Start of Information provided

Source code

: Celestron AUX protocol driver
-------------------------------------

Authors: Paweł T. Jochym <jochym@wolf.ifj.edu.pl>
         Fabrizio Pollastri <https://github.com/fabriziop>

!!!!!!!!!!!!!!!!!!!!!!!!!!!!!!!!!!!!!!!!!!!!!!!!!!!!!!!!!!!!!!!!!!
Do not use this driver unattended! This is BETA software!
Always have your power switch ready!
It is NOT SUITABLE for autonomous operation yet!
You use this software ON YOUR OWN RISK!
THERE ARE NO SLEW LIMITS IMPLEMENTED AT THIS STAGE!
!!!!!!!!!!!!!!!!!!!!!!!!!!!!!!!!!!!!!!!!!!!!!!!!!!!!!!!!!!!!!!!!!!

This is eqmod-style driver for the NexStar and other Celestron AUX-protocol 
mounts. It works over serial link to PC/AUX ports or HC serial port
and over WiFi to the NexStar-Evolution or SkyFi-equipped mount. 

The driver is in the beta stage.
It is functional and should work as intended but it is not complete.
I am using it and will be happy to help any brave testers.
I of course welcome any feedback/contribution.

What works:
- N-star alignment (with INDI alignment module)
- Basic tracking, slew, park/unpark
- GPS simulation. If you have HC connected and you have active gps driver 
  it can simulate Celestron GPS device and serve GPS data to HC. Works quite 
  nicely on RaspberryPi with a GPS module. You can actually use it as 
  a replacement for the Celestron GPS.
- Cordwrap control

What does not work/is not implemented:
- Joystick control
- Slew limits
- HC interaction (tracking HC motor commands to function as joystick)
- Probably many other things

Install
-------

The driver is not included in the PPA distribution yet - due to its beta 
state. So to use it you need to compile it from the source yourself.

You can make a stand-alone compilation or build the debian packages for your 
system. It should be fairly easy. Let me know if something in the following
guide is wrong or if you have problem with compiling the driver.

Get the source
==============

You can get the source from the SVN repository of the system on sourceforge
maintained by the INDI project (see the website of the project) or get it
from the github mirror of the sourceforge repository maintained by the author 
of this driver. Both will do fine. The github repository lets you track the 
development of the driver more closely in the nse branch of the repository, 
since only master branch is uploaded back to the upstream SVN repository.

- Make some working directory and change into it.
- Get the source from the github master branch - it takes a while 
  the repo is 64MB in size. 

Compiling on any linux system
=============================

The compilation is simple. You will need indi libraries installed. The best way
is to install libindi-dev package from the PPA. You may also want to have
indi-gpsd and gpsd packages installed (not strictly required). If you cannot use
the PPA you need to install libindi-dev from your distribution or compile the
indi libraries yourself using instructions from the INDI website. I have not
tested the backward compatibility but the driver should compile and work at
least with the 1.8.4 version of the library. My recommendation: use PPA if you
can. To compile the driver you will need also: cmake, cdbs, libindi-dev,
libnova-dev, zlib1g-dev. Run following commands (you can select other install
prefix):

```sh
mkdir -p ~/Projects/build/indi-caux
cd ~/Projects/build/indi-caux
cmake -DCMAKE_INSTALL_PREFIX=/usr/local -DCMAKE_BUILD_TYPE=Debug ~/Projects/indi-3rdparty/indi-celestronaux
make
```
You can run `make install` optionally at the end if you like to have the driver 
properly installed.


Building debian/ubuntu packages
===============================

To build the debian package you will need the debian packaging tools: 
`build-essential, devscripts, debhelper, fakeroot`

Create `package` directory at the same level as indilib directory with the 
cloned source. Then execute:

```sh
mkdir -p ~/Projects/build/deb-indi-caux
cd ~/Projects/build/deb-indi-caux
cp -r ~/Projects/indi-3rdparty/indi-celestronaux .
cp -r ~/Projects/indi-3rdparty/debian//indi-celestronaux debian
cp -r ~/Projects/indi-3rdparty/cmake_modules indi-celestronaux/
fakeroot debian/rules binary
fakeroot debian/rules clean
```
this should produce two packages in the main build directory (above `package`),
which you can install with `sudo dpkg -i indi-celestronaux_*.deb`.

End of Information provided

Directions
Scan the data above and copy each line containing the word "driver".

Finished exercise
: Celestron AUX protocol driver
Do not use this driver unattended! This is BETA software!
This is eqmod-style driver for the NexStar and other Celestron AUX-protocol 
The driver is in the beta stage.
- GPS simulation. If you have HC connected and you have active gps driver 
The driver is not included in the PPA distribution yet - due to its beta 
guide is wrong or if you have problem with compiling the driver.
of this driver. Both will do fine. The github repository lets you track the 
development of the driver more closely in the nse branch of the repository, 
tested the backward compatibility but the driver should compile and work at
can. To compile the driver you will need also: cmake, cdbs, libindi-dev,
You can run `make install` optionally at the end if you like to have the driver 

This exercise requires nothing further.